++++ EXERCISE DATA ++++

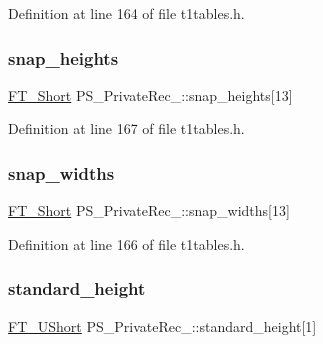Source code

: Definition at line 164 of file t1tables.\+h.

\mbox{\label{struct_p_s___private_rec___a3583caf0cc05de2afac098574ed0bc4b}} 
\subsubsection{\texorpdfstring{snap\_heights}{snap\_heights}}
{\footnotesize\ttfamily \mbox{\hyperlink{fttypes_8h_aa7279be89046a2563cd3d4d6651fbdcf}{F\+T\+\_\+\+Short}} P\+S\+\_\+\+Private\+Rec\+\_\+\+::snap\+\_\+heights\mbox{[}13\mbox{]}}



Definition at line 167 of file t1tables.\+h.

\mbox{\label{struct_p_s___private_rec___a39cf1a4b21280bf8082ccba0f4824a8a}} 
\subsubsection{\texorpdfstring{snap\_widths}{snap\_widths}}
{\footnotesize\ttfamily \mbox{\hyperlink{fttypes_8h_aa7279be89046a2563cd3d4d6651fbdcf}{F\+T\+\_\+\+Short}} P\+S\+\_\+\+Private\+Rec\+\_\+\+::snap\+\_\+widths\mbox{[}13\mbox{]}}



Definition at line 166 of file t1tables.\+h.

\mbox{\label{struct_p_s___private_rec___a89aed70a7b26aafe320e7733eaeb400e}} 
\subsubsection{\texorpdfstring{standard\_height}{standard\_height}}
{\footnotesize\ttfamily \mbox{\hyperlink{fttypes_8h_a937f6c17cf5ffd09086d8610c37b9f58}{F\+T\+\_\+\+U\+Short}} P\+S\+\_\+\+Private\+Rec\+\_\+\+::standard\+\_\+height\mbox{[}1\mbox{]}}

++++

Your answer should be only the number of lines, in the entries above, that include "subsubsection".

3